N.S. justice minister says RCMP owes public an explanation over high-speed chase
Mark Furey says police forces need to do a better job communicating with the public
Nova Scotia's justice minister says the RCMP owes the public an explanation for a high-speed chase that played out in Halifax during heavy traffic and an armed raid at an apartment that happened just as students were being dismissed from a nearby high school.
A federal RCMP investigation became very public Wednesday as unmarked police cars cut across traffic-filled roads and sidewalks before crashing into the car they were chasing near Joseph Howe Drive, a busy arterial road in the city. At the same time, armed RCMP officers raided an apartment building near a high school in Bedford.
Officials with the school and the regional centre for education have said they were given no advance notice of the operation, which prevented them from being able to keep students and staff inside as armed officers converged on the scene.

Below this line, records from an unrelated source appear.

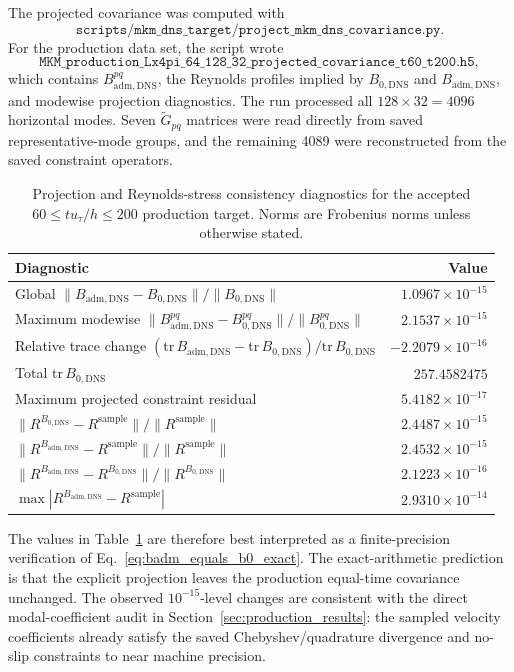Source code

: \documentclass[11pt]{article}
\newcommand{\Gtilde}{\widetilde{G}}
\newcommand{\Bzero}{B_{0,\mathrm{DNS}}}
\newcommand{\Badm}{B_{\mathrm{adm},\mathrm{DNS}}}
\begin{document}
The projected covariance was computed with
\[
  \texttt{scripts/mkm\_dns\_target/project\_mkm\_dns\_covariance.py}.
\]
For the production data set, the script wrote
\[
  \texttt{MKM\_production\_Lx4pi\_64\_128\_32\_projected\_covariance\_t60\_t200.h5},
\]
which contains \(\Badm^{pq}\), the Reynolds profiles implied by
\(\Bzero\) and \(\Badm\), and modewise projection diagnostics. The run
processed all \(128\times32=4096\) horizontal modes. Seven \(\Gtilde_{pq}\)
matrices were read directly from saved representative-mode groups, and the
remaining 4089 were reconstructed from the saved constraint operators.

\begin{table}[H]
  \centering
  \caption{Projection and Reynolds-stress consistency diagnostics for the
  accepted \(60\le t u_{\tau}/h\le200\) production target. Norms are Frobenius
  norms unless otherwise stated.}
  \label{tab:projected_covariance_diagnostics}
  \begin{tabular}{lr}
    \toprule
    Diagnostic & Value \\
    \midrule
    Global \(\|\Badm-\Bzero\|/\|\Bzero\|\) & \(1.0967\times10^{-15}\) \\
    Maximum modewise \(\|\Badm^{pq}-\Bzero^{pq}\|/\|\Bzero^{pq}\|\) & \(2.1537\times10^{-15}\) \\
    Relative trace change \((\mathrm{tr}\,\Badm-\mathrm{tr}\,\Bzero)/\mathrm{tr}\,\Bzero\) & \(-2.2079\times10^{-16}\) \\
    Total \(\mathrm{tr}\,\Bzero\) & \(257.4582475\) \\
    Maximum projected constraint residual & \(5.4182\times10^{-17}\) \\
    \(\|R^{\Bzero}-R^{\mathrm{sample}}\|/\|R^{\mathrm{sample}}\|\) & \(2.4487\times10^{-15}\) \\
    \(\|R^{\Badm}-R^{\mathrm{sample}}\|/\|R^{\mathrm{sample}}\|\) & \(2.4532\times10^{-15}\) \\
    \(\|R^{\Badm}-R^{\Bzero}\|/\|R^{\Bzero}\|\) & \(2.1223\times10^{-16}\) \\
    \(\max |R^{\Badm}-R^{\mathrm{sample}}|\) & \(2.9310\times10^{-14}\) \\
    \bottomrule
  \end{tabular}
\end{table}

The values in Table~\ref{tab:projected_covariance_diagnostics} are therefore
best interpreted as a finite-precision verification of
Eq.~\eqref{eq:badm_equals_b0_exact}. The exact-arithmetic prediction is that
the explicit projection leaves the production equal-time covariance unchanged.
The observed \(10^{-15}\)-level changes are consistent with the direct
modal-coefficient audit in Section~\ref{sec:production_results}: the sampled
velocity coefficients already satisfy the saved Chebyshev/quadrature
divergence and no-slip constraints to near machine precision.
\end{document}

The Mounties have provided few details, other than to say it was all part of an operation targeting organized crime and drugs and that arrests have been made.
Justice Minister Mark Furey, who was a member of the RCMP for 32 years, wasn't impressed.

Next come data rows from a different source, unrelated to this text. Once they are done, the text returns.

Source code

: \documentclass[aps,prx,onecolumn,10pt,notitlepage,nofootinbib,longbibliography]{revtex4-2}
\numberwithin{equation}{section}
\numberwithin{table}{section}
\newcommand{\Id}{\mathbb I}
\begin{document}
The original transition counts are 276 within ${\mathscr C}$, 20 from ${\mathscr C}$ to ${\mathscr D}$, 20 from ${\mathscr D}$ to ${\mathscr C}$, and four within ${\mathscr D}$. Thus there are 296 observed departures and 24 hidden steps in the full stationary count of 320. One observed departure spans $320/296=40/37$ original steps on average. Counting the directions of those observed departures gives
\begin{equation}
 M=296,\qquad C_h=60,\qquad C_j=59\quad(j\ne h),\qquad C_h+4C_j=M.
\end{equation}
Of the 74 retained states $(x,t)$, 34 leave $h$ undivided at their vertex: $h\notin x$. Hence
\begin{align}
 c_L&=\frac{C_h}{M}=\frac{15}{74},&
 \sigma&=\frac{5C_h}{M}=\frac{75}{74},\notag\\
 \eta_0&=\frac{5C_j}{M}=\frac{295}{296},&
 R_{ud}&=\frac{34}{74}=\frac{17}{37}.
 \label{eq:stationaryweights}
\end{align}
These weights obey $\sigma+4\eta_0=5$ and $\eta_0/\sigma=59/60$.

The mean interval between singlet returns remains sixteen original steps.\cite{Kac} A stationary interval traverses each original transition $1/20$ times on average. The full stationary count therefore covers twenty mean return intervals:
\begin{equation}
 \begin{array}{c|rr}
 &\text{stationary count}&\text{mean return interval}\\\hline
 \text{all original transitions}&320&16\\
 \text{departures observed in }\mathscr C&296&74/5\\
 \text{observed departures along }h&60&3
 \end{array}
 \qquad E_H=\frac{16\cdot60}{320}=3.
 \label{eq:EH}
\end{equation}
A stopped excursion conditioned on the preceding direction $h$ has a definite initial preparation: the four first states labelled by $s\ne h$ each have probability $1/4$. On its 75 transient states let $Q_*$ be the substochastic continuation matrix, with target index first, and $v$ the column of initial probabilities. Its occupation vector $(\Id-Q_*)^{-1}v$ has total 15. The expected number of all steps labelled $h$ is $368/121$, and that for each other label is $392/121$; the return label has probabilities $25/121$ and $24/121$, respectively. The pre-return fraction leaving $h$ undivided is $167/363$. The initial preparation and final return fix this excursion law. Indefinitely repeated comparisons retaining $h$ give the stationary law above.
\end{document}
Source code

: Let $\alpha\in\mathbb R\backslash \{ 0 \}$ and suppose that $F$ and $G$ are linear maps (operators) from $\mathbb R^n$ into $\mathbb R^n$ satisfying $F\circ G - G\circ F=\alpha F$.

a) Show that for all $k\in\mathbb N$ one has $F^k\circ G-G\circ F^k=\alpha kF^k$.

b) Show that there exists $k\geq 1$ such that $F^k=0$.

"I'm concerned, so certainly the public concern is warranted and it, quite frankly, deserves an explanation, and these are discussions that I will advance with RCMP senior managers," he said in an interview with CBC News.
While Furey didn't know what led up to the pictures and videos that have circulated widely online from the chase, he recalled the force's policy not permitting chases in unmarked vehicles and for chases to be abandoned if there is a risk to public safety.

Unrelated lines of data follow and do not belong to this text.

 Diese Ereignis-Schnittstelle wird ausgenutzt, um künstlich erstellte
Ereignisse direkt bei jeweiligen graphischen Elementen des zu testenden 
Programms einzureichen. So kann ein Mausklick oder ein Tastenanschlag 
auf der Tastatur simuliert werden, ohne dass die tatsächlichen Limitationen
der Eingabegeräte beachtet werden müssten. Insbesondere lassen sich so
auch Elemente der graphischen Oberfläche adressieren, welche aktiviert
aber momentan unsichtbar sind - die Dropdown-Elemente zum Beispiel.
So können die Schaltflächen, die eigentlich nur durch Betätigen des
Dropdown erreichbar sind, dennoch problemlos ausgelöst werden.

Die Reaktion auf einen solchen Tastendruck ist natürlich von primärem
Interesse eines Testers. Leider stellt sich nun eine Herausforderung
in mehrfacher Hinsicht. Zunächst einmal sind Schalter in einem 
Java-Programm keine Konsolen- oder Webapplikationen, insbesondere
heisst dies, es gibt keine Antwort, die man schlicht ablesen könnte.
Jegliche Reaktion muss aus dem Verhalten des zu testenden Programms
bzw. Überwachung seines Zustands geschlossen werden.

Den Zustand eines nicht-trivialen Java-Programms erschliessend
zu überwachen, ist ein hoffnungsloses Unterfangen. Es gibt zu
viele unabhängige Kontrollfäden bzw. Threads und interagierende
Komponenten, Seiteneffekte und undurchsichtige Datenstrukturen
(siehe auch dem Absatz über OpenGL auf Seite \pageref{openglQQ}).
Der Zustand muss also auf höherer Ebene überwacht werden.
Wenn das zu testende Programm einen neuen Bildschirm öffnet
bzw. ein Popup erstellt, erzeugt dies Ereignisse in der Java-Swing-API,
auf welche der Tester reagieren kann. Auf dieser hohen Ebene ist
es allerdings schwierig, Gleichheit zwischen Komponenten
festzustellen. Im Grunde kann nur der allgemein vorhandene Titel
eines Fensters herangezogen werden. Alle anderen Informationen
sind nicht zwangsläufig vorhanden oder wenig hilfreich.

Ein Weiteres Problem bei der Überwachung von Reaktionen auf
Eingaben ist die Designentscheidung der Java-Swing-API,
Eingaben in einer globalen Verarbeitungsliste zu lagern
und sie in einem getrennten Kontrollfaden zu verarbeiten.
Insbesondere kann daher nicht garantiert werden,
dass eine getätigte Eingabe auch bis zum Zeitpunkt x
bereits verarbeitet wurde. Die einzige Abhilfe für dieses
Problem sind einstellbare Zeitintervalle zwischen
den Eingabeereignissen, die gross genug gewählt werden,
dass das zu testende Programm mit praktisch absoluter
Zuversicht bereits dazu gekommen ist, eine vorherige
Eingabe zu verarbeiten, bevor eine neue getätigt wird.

"There are clear policies when it comes to high-speed pursuits and pursuits that don't have that element of high speed," said Furey. "And there's a supervisory role when public safety could be put at risk or compromised; the senior officer has a responsibility to cease that pursuit."
The province has "a gangs and guns problem," said Furey. His government has spent a lot of money in recent years trying to provide police the tools they need to address that problem and he supports their efforts.
But Furey also said it is "critically important as they do that work that they recognize the broader element of public safety, in that we would not want to be doing anything that's going to put public safety at risk, whether it's students in school communities or pedestrians in the Joseph Howe circumstances."
Furey said the events of Wednesday have him reaching out to law enforcement leaders across the province with the RCMP and municipal forces to remind them of how important strong community communication is. While police can't always share all of their information with the public, Furey said the community is owed as much transparency as possible.
"There are circumstances where we see strong communications and there's strong outcomes," he said. "When there's poor communications, there are poor outcomes, there's a lack of transparency and accountability."
RCMP transparency in Nova Scotia has been criticized this year, largely because of how public communication related to the investigation of last spring's mass shooting was handled. A situation like Wednesday doesn't help, either, said Furey.
"My experience has been that when you engage the public, you get constructive outcomes, you build relationships," he said. "That's a challenge that we're facing right now; that's a challenge that the law enforcement community is facing not only here in Nova Scotia, but across the country and continent."
Although there have been concerted efforts to engage Black and First Nations communities in an effort to improve communications, Furey said there is a need for broader efforts to ensure the public has confidence and trust in law enforcement.
"I see every day police officers in our communities engaging youth — they're in our schools, they're problem solving with youth and families and schools and educators. There's lots of good work happening," he said.
"But it's these types of incidents and social media — public awareness through social media — that raise the level of concern of residents and we have to address that. We need our uniformed officers to understand the optics that it presents and the concerns that Nova Scotians have."
Although it's not driven by any recent events or criticism, Furey said he's initiated talks within his department about provincial policing service models. The Police Act allows for the creation of a provincial force.
Provincial policing review initiated
Furey said the issue at hand is labour issues within the RCMP, the fact membership has become the largest police labour group in the country, and rising contract costs that are becoming increasingly difficult for municipalities to afford.
Policing is the largest line item for most, if not all, municipalities in the province, said Furey, and many are concerned about the sustainability of it. His department has periodically done policing reviews at the request of municipalities looking at alternatives to the RCMP because of the growing costs of the contract.
"With the labour circumstances within the RCMP, it's only prudent that the minister responsible for policing in the province would look to this as an area that requires attention and work, because the discussion will continue with municipalities," he said.
Furey said there is no timeline for the review. There is an existing contract between the provincial government and RCMP that runs until 2032.